Wednesday April 23, 2008

Joanne McCarthy

THE end of civilisation as we know it occurred yesterday, shortly after breakfast.

It took just one local newspaper story in Queensland to have every second counsellor and welfare officer in the country gnashing their teeth, and half the country's media outlets salivating.

Girls have gone feral in some banana-bending town up north, and with that little factoid we had a full-on national outcry about The State of Young People in Australia Today.

Shocking stuff.

Now I might have some of the details of the story a little bit . . . sensationalised, particularly after hearing a couple of breathless radio reports, but the facts or the pieces of information that could bear some passing resemblence to facts once the rumours and hearsay are extracted, but who wants to do that because it would wreck a good story? are these.

Apparently some girls in a Queensland school have formed a club and rate themselves against each other, making sure to inform those not in the club that there is a club and they aren't part of it, otherwise what's the point of having a club?

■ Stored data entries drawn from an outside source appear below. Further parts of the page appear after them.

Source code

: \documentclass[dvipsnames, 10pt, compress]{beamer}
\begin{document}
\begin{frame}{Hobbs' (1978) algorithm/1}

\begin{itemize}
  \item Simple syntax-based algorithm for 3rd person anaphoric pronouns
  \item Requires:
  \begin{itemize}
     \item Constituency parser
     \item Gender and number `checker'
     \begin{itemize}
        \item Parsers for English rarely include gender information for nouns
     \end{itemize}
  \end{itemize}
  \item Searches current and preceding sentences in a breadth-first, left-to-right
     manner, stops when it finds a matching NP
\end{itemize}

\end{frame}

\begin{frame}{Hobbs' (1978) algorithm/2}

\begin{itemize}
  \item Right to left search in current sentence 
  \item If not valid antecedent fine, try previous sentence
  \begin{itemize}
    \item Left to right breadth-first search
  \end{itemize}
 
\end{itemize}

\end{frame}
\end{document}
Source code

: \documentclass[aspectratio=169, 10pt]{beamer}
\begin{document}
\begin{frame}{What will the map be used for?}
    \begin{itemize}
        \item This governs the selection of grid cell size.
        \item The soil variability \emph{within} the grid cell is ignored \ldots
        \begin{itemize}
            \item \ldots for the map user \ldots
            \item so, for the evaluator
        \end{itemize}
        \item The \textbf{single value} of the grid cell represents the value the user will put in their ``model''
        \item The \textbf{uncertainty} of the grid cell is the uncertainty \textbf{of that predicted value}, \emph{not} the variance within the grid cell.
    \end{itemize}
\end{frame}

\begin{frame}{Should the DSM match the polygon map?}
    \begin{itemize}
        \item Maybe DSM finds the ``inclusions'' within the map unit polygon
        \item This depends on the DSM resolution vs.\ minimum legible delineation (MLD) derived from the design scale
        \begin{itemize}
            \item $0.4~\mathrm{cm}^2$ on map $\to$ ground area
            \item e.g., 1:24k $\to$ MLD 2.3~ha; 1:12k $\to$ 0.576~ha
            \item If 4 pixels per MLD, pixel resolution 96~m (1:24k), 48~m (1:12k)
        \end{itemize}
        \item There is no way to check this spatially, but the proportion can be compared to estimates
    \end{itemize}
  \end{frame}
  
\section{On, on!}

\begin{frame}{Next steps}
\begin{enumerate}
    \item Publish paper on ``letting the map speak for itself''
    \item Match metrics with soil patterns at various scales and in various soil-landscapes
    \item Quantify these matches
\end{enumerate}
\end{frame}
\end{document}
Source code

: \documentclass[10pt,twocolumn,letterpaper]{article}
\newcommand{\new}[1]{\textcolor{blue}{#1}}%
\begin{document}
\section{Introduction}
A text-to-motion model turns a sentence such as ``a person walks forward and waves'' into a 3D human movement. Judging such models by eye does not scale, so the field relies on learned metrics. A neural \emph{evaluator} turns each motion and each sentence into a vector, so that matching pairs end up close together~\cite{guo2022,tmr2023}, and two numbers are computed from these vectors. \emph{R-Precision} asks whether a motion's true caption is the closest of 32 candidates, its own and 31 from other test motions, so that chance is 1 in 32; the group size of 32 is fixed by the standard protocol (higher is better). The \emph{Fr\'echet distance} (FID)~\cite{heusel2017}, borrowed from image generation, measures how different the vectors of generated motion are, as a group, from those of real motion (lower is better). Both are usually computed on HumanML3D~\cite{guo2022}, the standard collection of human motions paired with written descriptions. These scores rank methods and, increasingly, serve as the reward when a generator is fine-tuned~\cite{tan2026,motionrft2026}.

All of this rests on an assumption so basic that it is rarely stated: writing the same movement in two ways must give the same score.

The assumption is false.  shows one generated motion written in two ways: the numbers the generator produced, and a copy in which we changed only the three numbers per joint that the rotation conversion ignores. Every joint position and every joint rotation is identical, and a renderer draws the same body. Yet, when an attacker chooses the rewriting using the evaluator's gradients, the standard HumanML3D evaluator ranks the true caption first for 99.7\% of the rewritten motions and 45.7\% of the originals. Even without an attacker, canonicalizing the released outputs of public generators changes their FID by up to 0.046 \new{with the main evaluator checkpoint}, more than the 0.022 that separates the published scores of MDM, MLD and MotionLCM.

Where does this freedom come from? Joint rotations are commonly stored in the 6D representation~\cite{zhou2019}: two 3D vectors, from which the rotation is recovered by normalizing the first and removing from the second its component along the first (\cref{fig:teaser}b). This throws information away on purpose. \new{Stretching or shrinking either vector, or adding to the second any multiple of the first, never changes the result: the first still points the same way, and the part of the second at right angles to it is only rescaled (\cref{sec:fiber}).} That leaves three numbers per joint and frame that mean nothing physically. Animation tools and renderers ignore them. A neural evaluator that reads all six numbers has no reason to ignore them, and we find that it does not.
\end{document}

Entry to Club 21 or Big 21, depending on which breathless radio report you listened to relates to prettiness, thinness and popularity with male students.

So far, so good.

The school is Catholic, and described as "exclusive", which comes as no surprise to anyone who's ever attended a Catholic girls' high school, where the thin veneer of respectability so hoped-for by parents can be panted away with just a single view of the lads from the adjoining Catholic boys' high school taking off their shirts after a bracing game of rugger bugger.

But enough of memories. Back to the feral girls.

By lunchtime yesterday the stories about Club 21 had escalated so that members weren't just rating each other from 1 to 21 in terms of prettiness/thinness/popularity and overall desirability, but they were also "sleeping around, binge drinking and drug taking".

By mid-afternoon the conspiracy theorists had weighed in, with a newspaper blog revealing Club 21 wasn't so-named because it had 21 members rated 1 to 21, but because it was a code. (And doesn't the Da Vinci Code have a lot to answer for?)

According to the blogger, insiders apparently know the 2 and the 1 in 21 are supposed to be added together to make 3, hence the club actually promotes threesomes. The blogger also reported an alien landing that left a crop circle. Just thought you'd like to know.

A child and adolescent psychologist gave his opinion, saying club members were displaying "classic teenage girl behaviour" which, if I remember my youth correctly, involves a lot of threats, bullying and intimidation, coupled with occasional bouts of pouting and air kisses.

"What we've generally found is these groups operate like little platoons," said the psychologist, who didn't actually speak to the girls. "There's a chain of command and at no other time in your life is the desire to belong to such a group so strong.

"These girls are really quite unique in that they have got themselves into this highly stratified social system and they exist merely to exclude other people."

Now I'm going to have to take the psychologist up on a few points there, starting with the idea that tribalism is confined to adolescence.

Has the man ever watched men's sport on TV? Like, hello. (And note how I've adopted feral girl lingo in defence of my tribe.)

Stand outside any sports complex where a Saturday afternoon game of league is playing, and you'll see tribalism at its most bold and beautiful. Go to a pub a few hours later wearing the colours of the wrong tribe, and you could end up flat on your back on the footpath for no other reason than that you strayed into enemy territory.

And for a "highly stratified social system", look no further than the neighbourhoods around you, the places where you do your socialising, the restricted clubs that operate in Newcastle, and Club 21 is just a bunch of teenagers practising for the real world.

We've had the rise and rise of exclusive, gated, locked and security-conscious communities that, while not necessarily existing "merely to exclude other people", at least do a very good job of screening out undesirables.

The kids aren't just doing what we say. They're doing what we do.